Wednesday, January 02, 2013

I'm sure there were LOTs of things going on in my weird little psyche yesterday, but the end result was beginning an off the record books binge. I might try to reconstruct it after the fact just to see how bad it was, but Spark doesn't like me saying I ate the whole set of ingredients at times. Bottom line, I kind of went off the deep end.

What did I do before it started? Well, to start with, I woke up ravenously hungry, which might be an indication of consistent UNDER eating for the exercise levels I've been putting in. I hadn't been conscious of being hungry on the active days, but yesterday morning? O... M... G!

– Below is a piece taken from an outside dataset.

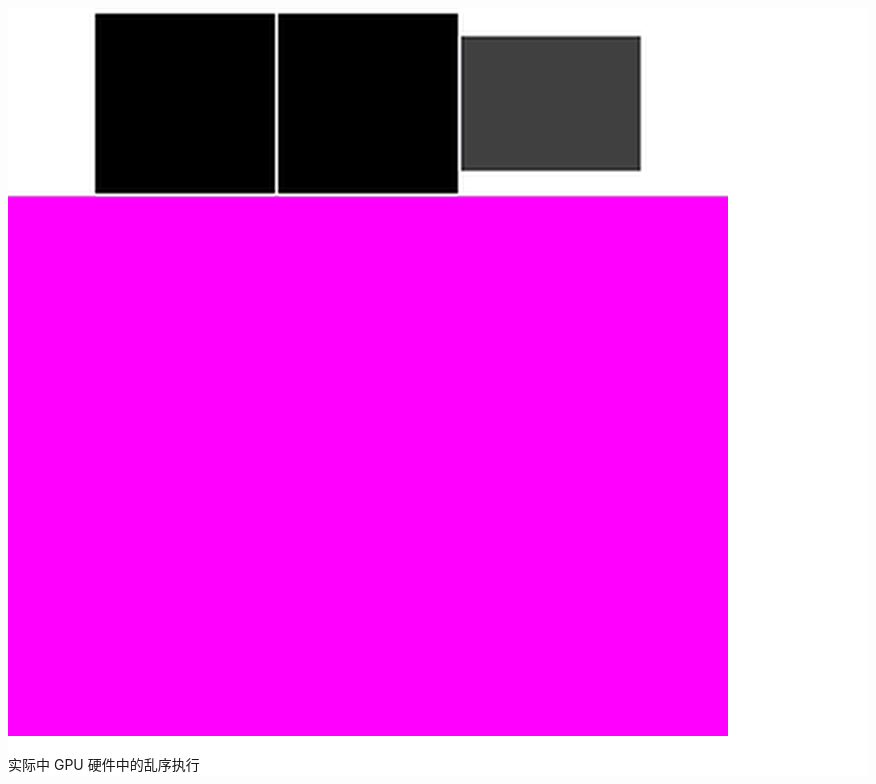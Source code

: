 ![TBR示意图](https://raw.githubusercontent.com/Ineloquent0/notes/main/images/e62b784b-8a46-4dad-af6c-9779fbb61bac.gif)

实际中 GPU 硬件中的乱序执行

So I ate breakfast early, which moved all the meals a bit earlier. By 11 a.m. I was already starting in on lunch and ended up going nuts.

What was going on around me? Very cold day. Dusting of snow. I went out with the broom, not the shovel, to clear the surfaces I needed to. Stayed out a bit too long and fingers were really feeling the effects when I got back in.

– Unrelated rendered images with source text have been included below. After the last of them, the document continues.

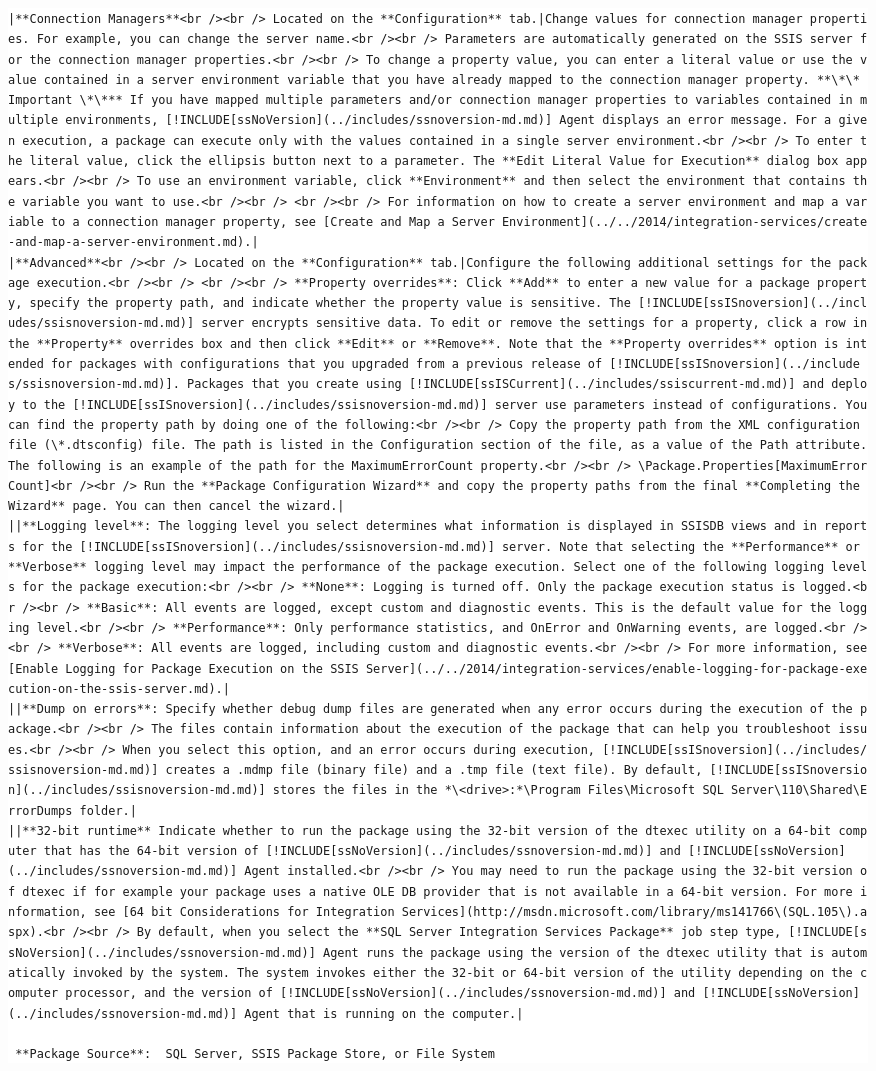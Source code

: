     |**Connection Managers**<br /><br /> Located on the **Configuration** tab.|Change values for connection manager properties. For example, you can change the server name.<br /><br /> Parameters are automatically generated on the SSIS server for the connection manager properties.<br /><br /> To change a property value, you can enter a literal value or use the value contained in a server environment variable that you have already mapped to the connection manager property. **\*\* Important \*\*** If you have mapped multiple parameters and/or connection manager properties to variables contained in multiple environments, [!INCLUDE[ssNoVersion](../includes/ssnoversion-md.md)] Agent displays an error message. For a given execution, a package can execute only with the values contained in a single server environment.<br /><br /> To enter the literal value, click the ellipsis button next to a parameter. The **Edit Literal Value for Execution** dialog box appears.<br /><br /> To use an environment variable, click **Environment** and then select the environment that contains the variable you want to use.<br /><br /> <br /><br /> For information on how to create a server environment and map a variable to a connection manager property, see [Create and Map a Server Environment](../../2014/integration-services/create-and-map-a-server-environment.md).|  
    |**Advanced**<br /><br /> Located on the **Configuration** tab.|Configure the following additional settings for the package execution.<br /><br /> <br /><br /> **Property overrides**: Click **Add** to enter a new value for a package property, specify the property path, and indicate whether the property value is sensitive. The [!INCLUDE[ssISnoversion](../includes/ssisnoversion-md.md)] server encrypts sensitive data. To edit or remove the settings for a property, click a row in the **Property** overrides box and then click **Edit** or **Remove**. Note that the **Property overrides** option is intended for packages with configurations that you upgraded from a previous release of [!INCLUDE[ssISnoversion](../includes/ssisnoversion-md.md)]. Packages that you create using [!INCLUDE[ssISCurrent](../includes/ssiscurrent-md.md)] and deploy to the [!INCLUDE[ssISnoversion](../includes/ssisnoversion-md.md)] server use parameters instead of configurations. You can find the property path by doing one of the following:<br /><br /> Copy the property path from the XML configuration file (\*.dtsconfig) file. The path is listed in the Configuration section of the file, as a value of the Path attribute. The following is an example of the path for the MaximumErrorCount property.<br /><br /> \Package.Properties[MaximumErrorCount]<br /><br /> Run the **Package Configuration Wizard** and copy the property paths from the final **Completing the Wizard** page. You can then cancel the wizard.|  
    ||**Logging level**: The logging level you select determines what information is displayed in SSISDB views and in reports for the [!INCLUDE[ssISnoversion](../includes/ssisnoversion-md.md)] server. Note that selecting the **Performance** or **Verbose** logging level may impact the performance of the package execution. Select one of the following logging levels for the package execution:<br /><br /> **None**: Logging is turned off. Only the package execution status is logged.<br /><br /> **Basic**: All events are logged, except custom and diagnostic events. This is the default value for the logging level.<br /><br /> **Performance**: Only performance statistics, and OnError and OnWarning events, are logged.<br /><br /> **Verbose**: All events are logged, including custom and diagnostic events.<br /><br /> For more information, see [Enable Logging for Package Execution on the SSIS Server](../../2014/integration-services/enable-logging-for-package-execution-on-the-ssis-server.md).|  
    ||**Dump on errors**: Specify whether debug dump files are generated when any error occurs during the execution of the package.<br /><br /> The files contain information about the execution of the package that can help you troubleshoot issues.<br /><br /> When you select this option, and an error occurs during execution, [!INCLUDE[ssISnoversion](../includes/ssisnoversion-md.md)] creates a .mdmp file (binary file) and a .tmp file (text file). By default, [!INCLUDE[ssISnoversion](../includes/ssisnoversion-md.md)] stores the files in the *\<drive>:*\Program Files\Microsoft SQL Server\110\Shared\ErrorDumps folder.|  
    ||**32-bit runtime** Indicate whether to run the package using the 32-bit version of the dtexec utility on a 64-bit computer that has the 64-bit version of [!INCLUDE[ssNoVersion](../includes/ssnoversion-md.md)] and [!INCLUDE[ssNoVersion](../includes/ssnoversion-md.md)] Agent installed.<br /><br /> You may need to run the package using the 32-bit version of dtexec if for example your package uses a native OLE DB provider that is not available in a 64-bit version. For more information, see [64 bit Considerations for Integration Services](http://msdn.microsoft.com/library/ms141766\(SQL.105\).aspx).<br /><br /> By default, when you select the **SQL Server Integration Services Package** job step type, [!INCLUDE[ssNoVersion](../includes/ssnoversion-md.md)] Agent runs the package using the version of the dtexec utility that is automatically invoked by the system. The system invokes either the 32-bit or 64-bit version of the utility depending on the computer processor, and the version of [!INCLUDE[ssNoVersion](../includes/ssnoversion-md.md)] and [!INCLUDE[ssNoVersion](../includes/ssnoversion-md.md)] Agent that is running on the computer.|  
  
     **Package Source**:  SQL Server, SSIS Package Store, or File System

How about mentally / emotionally? That's always the ticket, isn't it?

Since 2012 was such a good year? Complacency and fear were both creeping in. And then I went and looked up starting weights on my calendars for the past years... something I kind of do, first of each new year. And I think it increased the fear factor. Why? Well, take a peek, this is what it looked like, examining only first of the year numbers.

1999: 207.5
2000: 213.1
2001: 205.1
2002: 217.5
2003: 204.5
2004: 179 (I got divorced in 2003, my son had me working out with him)
2005: 203.5
2006: 206

2007: 165 (Son, his girlfriend and I joined a gym together in early 2006 - late in that year I got down to 138.5, which scared the crap out of me, when my sister lamented she wasn't the skinny sister any more... and I started to regain, following a trip over the dog and it starting to hurt to exercise, resulting in...)

2008: 150.4 (it looks lower, but in fact, I was in the midst of a regain)

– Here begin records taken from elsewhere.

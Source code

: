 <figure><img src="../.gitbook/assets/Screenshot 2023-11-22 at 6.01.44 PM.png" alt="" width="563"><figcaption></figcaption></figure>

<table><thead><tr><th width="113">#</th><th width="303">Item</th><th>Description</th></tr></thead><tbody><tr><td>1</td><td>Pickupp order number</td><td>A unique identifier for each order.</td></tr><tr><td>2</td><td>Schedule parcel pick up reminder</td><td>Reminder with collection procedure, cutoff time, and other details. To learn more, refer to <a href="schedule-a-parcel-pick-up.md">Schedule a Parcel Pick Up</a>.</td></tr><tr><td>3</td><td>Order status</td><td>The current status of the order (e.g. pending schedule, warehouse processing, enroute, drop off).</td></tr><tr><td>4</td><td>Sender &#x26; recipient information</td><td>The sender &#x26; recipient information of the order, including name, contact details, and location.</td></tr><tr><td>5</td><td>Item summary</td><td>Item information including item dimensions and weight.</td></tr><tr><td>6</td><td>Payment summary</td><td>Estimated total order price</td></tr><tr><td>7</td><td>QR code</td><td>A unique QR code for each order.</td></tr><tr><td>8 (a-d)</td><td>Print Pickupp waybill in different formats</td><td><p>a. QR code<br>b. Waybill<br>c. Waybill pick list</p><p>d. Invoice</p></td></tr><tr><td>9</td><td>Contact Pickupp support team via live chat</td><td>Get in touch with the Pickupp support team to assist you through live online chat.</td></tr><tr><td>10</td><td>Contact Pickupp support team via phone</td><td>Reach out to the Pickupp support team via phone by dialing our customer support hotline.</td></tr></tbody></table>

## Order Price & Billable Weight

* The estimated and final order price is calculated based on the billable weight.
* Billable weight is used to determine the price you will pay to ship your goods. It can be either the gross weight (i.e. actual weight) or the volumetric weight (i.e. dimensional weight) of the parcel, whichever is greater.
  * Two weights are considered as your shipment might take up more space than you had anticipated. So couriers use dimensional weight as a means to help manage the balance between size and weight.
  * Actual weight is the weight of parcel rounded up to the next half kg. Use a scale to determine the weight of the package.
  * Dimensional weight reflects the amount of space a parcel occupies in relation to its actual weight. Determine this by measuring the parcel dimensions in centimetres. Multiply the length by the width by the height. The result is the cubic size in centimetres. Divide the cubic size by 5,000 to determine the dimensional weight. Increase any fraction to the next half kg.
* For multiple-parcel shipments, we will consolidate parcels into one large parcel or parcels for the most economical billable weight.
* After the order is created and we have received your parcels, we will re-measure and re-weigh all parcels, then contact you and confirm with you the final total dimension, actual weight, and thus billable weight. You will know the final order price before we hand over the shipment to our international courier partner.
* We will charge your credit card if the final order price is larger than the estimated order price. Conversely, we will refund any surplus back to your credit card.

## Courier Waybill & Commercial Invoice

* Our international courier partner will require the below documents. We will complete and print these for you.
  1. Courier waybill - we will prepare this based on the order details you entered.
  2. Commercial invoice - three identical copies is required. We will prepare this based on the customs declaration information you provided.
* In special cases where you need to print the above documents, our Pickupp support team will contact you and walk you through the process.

2009: 192 (continued to gain a bit through May, when I started my current effort to get back to where I got to in 2007... I wanted to be fit again... really badly)

2010: 148.8 (I declared myself in maintenance, but continued to lose through October. I called my maintenance beginning August, but when I declared my goal range it was...)

2011: 122.2
2012: 127 (Most of the year maintained, but had a really rocky Holiday season in November and December... you've seen how 2012 was such a great athletic year, got rid of the rest)
2013: 120

120 on the first of the year. Scary number. This is less than I weighed going into college. This is less than I was in high school. And it's been 3 New Year's days with a starting weight in the 120's.

Why is a "good" number scary? Emotional question. I like living fit. I like me at this weight. But looking at history... to maintain this weight I have to be watching it... all year long. And the rebel in me was coming out, just looking at those statistics.

Bottom line, I let the monster loose, resulting in a lovely sleep during the football game (good game to sleep through)... and feeling full this morning, still. Going to force a healthy breakfast, though. Because experience has taught me that trying to overly restrict the day after such an episode only prolongs the cycle.

So today, practicing the self-compassion that is so much a part of successful maintenance. We all have days. Today, I'm treating me gently.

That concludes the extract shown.